Endpoints for managing the sales flow of the Store module. Unlike the restaurant module, store orders are resolved in a single checkout operation with no table or server state.

  • GET /store/orders: Retrieves all store orders.

    • Authorization: Requires orders_read
    • Query Parameters:
      • status (string, optional): Filter by order status
    • cURL Example:
    curl -X GET "http://127.0.0.1:9154/store/orders" \
      -H "Cookie: accessToken=$ACCESS_TOKEN"
    • Response Body (200 OK): List of orders.

  • GET /store/orders/{id}: Retrieves a specific order by ID.

    • Authorization: Requires orders_read
    • Path Parameters:
      • id (string): Order ID
    • cURL Example:
    curl -X GET "http://127.0.0.1:9154/store/orders/order-uuid" \
      -H "Cookie: accessToken=$ACCESS_TOKEN"
    • Response Body (200 OK): Order object.
    • Response Body (400 Bad Request):
    "Missing order ID"
    • Response Body (404 Not Found):
    "Order not found"

  • POST /store/orders/checkout: Processes a complete sale — creates the order, ticket, and payment in a single operation.

    • Authorization: Requires orders_create
    • Request Body:
    {
      "userId": "string",
      "items": [
        {
          "productId": "string",
          "quantity": 1,
          "priceAtOrder": 25000
        }
      ],
      "paymentMethodId": "string",
      "currencyId": "string",
      "amount": 250.00,
      "transactionId": "string (optional)",
      "ticketNotes": ""
    }
    • cURL Example:
    curl -X POST "http://127.0.0.1:9154/store/orders/checkout" \
      -H "Cookie: accessToken=$ACCESS_TOKEN" \
      -H "Content-Type: application/json" \
      -d '{
        "userId": "user-uuid",
        "items": [
          { "productId": "product-uuid", "quantity": 2, "priceAtOrder": 25000 }
        ],
        "paymentMethodId": "method-uuid",
        "currencyId": "currency-uuid",
        "amount": 500.00
      }'
    • Response Body (201 Created):
    {
      "orderId": "order-uuid",
      "ticketId": "ticket-uuid",
      "paymentId": "payment-uuid"
    }
    • Response Body (400 Bad Request): insufficient stock, invalid items, or incorrect payment data
    "Checkout failed: check items, stock levels, and payment details"

  • DELETE /store/orders/{id}: Cancels an order.

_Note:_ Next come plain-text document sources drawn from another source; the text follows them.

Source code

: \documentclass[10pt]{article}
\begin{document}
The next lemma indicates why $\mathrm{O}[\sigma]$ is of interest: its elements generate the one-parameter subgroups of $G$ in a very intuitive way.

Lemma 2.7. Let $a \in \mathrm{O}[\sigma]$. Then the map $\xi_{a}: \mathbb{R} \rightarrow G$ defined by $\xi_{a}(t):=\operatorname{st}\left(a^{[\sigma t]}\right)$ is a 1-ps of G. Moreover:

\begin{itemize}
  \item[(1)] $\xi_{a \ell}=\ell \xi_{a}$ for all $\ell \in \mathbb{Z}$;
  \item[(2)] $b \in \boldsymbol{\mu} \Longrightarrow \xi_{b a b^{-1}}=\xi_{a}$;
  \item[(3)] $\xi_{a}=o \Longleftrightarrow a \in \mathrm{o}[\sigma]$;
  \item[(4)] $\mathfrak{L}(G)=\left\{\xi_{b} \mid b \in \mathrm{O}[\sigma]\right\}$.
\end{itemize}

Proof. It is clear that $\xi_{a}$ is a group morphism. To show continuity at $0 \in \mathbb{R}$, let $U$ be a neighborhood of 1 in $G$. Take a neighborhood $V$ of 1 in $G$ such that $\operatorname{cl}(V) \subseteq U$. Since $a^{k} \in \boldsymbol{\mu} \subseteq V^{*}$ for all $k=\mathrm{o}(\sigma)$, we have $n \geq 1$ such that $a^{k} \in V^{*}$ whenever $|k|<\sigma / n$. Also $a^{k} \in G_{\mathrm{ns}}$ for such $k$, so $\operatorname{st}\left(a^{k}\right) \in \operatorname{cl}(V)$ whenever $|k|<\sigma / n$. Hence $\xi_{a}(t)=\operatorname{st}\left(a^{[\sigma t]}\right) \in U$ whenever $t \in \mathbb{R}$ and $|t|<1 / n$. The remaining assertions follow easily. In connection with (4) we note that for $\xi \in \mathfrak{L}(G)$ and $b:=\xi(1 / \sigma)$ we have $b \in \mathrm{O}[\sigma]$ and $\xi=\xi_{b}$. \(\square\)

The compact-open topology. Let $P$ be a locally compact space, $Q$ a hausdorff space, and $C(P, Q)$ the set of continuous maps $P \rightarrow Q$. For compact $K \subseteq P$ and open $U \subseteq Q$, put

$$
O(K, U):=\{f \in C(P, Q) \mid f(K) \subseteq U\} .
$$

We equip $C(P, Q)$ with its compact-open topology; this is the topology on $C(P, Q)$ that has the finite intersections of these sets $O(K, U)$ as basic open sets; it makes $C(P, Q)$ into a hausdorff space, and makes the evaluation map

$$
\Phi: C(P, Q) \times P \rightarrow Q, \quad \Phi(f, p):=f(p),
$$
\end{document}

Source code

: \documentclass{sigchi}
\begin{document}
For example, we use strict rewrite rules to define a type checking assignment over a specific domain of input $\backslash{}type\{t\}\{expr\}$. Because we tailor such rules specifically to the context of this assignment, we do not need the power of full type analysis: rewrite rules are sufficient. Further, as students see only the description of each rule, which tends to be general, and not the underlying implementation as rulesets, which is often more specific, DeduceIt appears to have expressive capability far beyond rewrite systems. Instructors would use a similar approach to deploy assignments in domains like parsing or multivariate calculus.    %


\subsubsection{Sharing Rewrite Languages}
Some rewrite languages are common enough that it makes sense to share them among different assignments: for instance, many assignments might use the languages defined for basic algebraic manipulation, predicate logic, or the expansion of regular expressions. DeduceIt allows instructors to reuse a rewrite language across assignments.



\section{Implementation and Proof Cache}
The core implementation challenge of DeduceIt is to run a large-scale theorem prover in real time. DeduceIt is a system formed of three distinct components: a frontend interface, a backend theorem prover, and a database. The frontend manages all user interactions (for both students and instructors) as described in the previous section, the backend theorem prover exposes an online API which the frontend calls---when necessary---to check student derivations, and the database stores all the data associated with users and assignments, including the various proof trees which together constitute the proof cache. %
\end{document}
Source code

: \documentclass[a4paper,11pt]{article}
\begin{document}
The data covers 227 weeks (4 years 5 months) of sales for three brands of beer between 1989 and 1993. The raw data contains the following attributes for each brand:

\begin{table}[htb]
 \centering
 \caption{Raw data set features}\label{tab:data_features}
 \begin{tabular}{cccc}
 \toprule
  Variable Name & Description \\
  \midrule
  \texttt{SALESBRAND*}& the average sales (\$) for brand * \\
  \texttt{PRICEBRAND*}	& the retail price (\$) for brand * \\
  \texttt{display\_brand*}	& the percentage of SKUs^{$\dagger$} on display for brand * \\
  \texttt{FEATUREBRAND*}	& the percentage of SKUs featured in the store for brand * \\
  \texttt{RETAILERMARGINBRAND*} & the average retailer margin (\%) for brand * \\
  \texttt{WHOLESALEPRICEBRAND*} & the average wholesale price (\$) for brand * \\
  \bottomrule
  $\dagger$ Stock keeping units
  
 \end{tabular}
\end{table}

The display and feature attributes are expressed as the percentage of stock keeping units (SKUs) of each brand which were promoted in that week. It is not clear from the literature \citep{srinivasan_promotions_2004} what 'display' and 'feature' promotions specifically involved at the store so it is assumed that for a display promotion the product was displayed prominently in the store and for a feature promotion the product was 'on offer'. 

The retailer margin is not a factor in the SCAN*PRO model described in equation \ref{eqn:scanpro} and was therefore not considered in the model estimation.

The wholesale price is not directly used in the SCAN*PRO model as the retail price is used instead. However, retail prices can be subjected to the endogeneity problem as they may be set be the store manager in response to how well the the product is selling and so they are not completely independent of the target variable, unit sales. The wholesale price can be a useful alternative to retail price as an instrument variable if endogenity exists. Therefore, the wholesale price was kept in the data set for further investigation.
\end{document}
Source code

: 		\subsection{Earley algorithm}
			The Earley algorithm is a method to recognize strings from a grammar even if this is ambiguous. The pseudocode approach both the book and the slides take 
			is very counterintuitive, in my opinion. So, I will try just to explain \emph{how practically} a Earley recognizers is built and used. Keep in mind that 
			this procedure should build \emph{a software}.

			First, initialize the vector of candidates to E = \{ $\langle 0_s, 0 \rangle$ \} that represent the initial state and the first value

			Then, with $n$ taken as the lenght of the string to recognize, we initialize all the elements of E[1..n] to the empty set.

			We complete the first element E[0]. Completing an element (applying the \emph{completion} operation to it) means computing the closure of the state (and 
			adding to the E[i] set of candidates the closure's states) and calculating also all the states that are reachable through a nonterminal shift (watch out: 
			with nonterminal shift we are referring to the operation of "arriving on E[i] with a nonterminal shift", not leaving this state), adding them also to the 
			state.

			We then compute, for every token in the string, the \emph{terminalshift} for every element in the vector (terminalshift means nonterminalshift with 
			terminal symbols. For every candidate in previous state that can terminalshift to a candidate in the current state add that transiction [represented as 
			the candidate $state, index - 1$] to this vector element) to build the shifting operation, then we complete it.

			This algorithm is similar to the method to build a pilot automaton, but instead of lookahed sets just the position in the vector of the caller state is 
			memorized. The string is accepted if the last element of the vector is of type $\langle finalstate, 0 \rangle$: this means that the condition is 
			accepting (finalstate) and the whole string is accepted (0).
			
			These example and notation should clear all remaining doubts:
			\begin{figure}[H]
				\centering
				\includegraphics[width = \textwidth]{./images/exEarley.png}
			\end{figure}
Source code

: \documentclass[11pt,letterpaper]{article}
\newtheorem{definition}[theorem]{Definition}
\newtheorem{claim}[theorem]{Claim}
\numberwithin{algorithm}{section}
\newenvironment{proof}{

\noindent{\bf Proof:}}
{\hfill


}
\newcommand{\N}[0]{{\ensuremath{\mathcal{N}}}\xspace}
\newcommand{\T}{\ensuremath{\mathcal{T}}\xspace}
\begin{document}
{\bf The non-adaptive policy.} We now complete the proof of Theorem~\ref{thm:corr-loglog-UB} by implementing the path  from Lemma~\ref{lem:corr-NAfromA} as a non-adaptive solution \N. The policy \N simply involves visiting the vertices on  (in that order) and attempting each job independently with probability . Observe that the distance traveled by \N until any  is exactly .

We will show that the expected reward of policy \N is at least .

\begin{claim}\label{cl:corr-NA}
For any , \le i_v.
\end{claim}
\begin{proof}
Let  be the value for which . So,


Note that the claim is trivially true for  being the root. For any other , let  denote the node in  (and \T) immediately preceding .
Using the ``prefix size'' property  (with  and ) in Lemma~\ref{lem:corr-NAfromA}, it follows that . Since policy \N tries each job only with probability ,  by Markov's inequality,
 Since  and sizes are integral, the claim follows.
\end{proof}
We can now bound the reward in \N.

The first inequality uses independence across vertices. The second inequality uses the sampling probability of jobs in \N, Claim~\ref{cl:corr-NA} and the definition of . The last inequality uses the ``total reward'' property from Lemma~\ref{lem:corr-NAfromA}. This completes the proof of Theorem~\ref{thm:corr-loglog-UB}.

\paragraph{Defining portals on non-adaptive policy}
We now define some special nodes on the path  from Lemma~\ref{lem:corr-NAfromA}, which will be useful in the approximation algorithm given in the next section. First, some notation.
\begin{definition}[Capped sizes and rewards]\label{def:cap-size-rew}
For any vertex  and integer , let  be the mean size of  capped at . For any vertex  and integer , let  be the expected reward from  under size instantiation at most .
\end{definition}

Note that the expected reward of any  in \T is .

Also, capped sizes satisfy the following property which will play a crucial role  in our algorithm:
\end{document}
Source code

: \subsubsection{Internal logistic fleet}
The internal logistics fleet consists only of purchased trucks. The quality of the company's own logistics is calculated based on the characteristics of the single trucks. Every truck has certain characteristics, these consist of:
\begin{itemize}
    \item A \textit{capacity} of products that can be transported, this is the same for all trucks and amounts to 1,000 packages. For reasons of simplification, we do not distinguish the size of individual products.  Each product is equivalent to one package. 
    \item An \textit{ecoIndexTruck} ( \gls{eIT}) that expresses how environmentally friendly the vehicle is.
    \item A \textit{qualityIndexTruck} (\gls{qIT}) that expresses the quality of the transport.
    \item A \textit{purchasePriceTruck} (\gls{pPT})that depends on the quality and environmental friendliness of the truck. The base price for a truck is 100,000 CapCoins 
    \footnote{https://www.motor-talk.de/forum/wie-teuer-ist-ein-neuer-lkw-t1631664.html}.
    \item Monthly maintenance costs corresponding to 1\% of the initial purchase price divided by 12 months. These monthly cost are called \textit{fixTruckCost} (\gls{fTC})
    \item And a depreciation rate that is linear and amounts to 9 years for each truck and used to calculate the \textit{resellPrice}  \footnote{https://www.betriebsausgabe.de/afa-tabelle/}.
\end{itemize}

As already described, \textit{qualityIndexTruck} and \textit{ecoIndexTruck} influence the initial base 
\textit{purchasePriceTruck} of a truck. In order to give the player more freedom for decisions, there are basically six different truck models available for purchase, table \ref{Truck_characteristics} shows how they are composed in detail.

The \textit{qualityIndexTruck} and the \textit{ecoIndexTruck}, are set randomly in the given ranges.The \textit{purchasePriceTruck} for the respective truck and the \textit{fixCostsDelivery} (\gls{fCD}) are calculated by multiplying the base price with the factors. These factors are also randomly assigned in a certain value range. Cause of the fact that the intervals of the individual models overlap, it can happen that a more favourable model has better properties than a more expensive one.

    • Authorization: Requires orders_delete
    • Path Parameters:
      • id (string): Order ID
    • cURL Example:
    curl -X DELETE "http://127.0.0.1:9154/store/orders/order-uuid" \
      -H "Cookie: accessToken=$ACCESS_TOKEN"
    • Response Body (200 OK):
    "Order cancelled successfully"
    • Response Body (400 Bad Request):
    "Missing order ID"
    • Response Body (404 Not Found):
    "Order not found or already closed"

Notes

  • priceAtOrder is expressed in cents (e.g., 25000 = $250.00) to avoid floating-point errors.
  • Checkout automatically decrements stock. If any product has insufficient stock, the entire operation fails.
  • The transactionId field is useful for linking external payments (Lightning, card) to the order.